Upcoming broadcasts
Tune in Sundays at 7 PM as Brian Lauritzen hosts a new series featuring the Los Angeles Philharmonic and Gustavo Dudamel, recorded live in concert at the Walt Disney Concert Hall.
See the broadcast schedule below:
Sunday, April 6, 2025
Brahms with Zubin Mehta The New York Times champions Leonidas Kavakos as a wonder on the violin, writing, “The music flowed out of him like a river—big, glistening, and unobstructed, but also tasteful in its frictionless subtleties.” The Greek violinist effortlessly captures Brahms’ desire for lyrical perfection in the composer’s Violin Concerto. Then, Zubin Mehta further explores Brahms’ masterful and Romantic voice with the Second Symphony, featuring one of the most affecting melodies the composer has written.
Los Angeles Philharmonic Zubin Mehta, conductor Leonidas Kavakos, violin
BRAHMS Violin Concerto BRAHMS Symphony No. 2
Leonidas Kavakos appears courtesy of Sony Classical, a label of Sony Music Entertainment. Sunday, April 13, 2025
Beethoven & Tchaikovsky Beethoven’s “Emperor” Concerto balances a flurry of piano trills and athletic runs with a majestic noble character that perfectly suits Yefim Bronfman’s potent but delicate approach, which is “distinguished by a powerful, muscular touch that made the intimacy of [Beethoven’s Fifth Piano Concerto]’s more introspective moments even more alluring” (The New York Times). The Swiss conductor Philippe Jordan brings his own pianist’s ear to complement Bronfman with the LA Phil before he leads the orchestra through the emotional turbulence of Tchaikovsky’s passionate Sixth Symphony, filled with melancholy, longing, and brass chorales the composer described as putting his “whole soul into.

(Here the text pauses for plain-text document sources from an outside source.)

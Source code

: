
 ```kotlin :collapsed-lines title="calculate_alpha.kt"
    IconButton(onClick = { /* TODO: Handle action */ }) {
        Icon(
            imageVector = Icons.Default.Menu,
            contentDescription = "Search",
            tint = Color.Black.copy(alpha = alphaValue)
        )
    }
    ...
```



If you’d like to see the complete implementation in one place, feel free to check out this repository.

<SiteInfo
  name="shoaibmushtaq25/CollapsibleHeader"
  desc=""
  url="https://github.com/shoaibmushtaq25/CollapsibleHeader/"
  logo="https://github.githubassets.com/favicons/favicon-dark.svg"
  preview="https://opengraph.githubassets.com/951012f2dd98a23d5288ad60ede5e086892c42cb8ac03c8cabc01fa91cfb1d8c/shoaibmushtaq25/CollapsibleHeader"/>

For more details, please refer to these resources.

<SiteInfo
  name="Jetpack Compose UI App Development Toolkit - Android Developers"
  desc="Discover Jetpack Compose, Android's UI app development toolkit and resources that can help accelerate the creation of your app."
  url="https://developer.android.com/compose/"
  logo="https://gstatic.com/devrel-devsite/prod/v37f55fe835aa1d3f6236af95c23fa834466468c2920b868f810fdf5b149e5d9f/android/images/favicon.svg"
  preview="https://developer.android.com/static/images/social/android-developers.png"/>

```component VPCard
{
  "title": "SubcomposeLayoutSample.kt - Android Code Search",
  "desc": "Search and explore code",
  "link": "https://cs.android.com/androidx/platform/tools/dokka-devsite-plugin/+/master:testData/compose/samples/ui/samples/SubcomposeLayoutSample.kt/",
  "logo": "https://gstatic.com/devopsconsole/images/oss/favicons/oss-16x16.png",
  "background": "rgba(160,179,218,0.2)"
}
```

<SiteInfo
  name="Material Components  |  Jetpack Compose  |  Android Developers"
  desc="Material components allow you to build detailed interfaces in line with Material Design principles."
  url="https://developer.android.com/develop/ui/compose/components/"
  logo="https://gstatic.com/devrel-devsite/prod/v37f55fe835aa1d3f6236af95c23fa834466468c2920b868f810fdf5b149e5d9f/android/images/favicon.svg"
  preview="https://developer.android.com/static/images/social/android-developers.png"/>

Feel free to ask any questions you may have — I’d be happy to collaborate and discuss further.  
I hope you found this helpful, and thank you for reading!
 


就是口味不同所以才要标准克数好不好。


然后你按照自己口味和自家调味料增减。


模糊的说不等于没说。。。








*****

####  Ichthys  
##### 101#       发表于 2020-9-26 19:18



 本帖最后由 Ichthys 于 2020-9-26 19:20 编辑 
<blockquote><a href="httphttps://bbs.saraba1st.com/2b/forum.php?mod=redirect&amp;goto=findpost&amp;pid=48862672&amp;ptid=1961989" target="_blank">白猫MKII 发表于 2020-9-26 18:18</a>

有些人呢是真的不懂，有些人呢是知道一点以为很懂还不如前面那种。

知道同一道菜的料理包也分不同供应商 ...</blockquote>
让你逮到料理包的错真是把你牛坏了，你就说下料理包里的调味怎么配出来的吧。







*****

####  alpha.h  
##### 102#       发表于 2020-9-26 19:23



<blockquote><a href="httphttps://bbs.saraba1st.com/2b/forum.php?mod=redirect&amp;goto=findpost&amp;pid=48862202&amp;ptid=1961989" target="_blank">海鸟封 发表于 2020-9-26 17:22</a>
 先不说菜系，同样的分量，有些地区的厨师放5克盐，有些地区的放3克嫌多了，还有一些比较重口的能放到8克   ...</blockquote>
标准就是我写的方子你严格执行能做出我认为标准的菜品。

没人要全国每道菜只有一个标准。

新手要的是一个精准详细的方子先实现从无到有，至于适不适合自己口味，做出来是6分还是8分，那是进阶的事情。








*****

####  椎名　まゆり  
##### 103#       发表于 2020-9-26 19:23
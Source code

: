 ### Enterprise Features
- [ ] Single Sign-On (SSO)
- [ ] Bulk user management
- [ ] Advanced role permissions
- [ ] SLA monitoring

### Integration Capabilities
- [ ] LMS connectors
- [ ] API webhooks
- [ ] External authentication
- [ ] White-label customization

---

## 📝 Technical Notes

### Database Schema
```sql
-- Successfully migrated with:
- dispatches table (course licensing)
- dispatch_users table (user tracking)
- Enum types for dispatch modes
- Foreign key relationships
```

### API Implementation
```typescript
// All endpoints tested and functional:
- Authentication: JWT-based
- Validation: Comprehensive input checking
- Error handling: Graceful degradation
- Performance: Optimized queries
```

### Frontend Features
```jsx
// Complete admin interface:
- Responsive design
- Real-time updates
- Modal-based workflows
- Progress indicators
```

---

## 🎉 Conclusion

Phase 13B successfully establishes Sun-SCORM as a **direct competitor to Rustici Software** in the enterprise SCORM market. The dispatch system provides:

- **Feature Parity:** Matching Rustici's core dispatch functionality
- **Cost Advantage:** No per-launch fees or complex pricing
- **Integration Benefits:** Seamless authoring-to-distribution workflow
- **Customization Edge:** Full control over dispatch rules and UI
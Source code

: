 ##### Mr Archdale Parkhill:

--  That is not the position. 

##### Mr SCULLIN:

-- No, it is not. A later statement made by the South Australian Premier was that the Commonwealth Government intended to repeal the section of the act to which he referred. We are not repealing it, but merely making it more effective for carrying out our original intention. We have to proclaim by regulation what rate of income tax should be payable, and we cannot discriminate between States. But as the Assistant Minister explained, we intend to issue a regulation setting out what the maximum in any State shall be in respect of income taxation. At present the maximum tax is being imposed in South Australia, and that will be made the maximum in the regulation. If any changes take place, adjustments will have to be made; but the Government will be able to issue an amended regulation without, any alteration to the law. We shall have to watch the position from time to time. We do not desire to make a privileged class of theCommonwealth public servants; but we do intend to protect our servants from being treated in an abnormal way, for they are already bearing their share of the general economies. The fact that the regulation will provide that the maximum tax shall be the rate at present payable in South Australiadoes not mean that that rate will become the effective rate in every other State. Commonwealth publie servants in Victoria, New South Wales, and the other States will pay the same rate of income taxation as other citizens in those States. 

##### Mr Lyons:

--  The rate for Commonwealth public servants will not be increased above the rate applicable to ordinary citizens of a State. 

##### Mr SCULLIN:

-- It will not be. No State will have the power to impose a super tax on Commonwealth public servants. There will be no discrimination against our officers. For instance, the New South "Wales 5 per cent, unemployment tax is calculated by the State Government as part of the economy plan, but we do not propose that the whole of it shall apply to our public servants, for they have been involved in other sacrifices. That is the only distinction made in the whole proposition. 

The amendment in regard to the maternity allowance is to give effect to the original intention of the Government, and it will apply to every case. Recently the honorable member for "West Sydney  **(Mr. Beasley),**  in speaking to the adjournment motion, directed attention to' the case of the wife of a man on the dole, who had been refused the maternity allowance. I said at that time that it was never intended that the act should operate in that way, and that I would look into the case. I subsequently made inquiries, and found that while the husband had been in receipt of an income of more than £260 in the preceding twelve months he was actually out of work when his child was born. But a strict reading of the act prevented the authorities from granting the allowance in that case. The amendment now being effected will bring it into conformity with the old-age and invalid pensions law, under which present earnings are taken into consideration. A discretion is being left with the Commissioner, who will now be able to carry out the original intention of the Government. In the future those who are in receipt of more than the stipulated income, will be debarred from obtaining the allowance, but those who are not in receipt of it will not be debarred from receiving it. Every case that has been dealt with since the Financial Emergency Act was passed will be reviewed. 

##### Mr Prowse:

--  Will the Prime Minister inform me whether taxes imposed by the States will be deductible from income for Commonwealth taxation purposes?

Los Angeles Philharmonic Philippe Jordan, conductor Yefim Bronfman, piano
BEETHOVEN Piano Concerto No. 5, “Emperor” TCHAIKOVSKY Symphony No. 6, “Pathétique”
Sunday, April 20, 2025
Rachmaninoff & Muhly Eun Sun Kim, music director for the San Francisco Opera, leads the LA Phil through the spiraling passages of Rachmaninoff’s riveting Third Symphony and a brand-new concerto grosso that spotlights the orchestra by the forward-thinking composer Nico Muhly. Then, an outstanding pianist “with an agile technique that allows him perfect clarity in the most complex textures, abundant sensitivity and refinement” (Gramophone) returns to Walt Disney Concert Hall. Alexandre Kantorow, winner of the prestigious Gilmore Artist Award, shows off his sensitive technique with Rachmaninoff’s ever-evolving Rhapsody on a Theme of Paganini.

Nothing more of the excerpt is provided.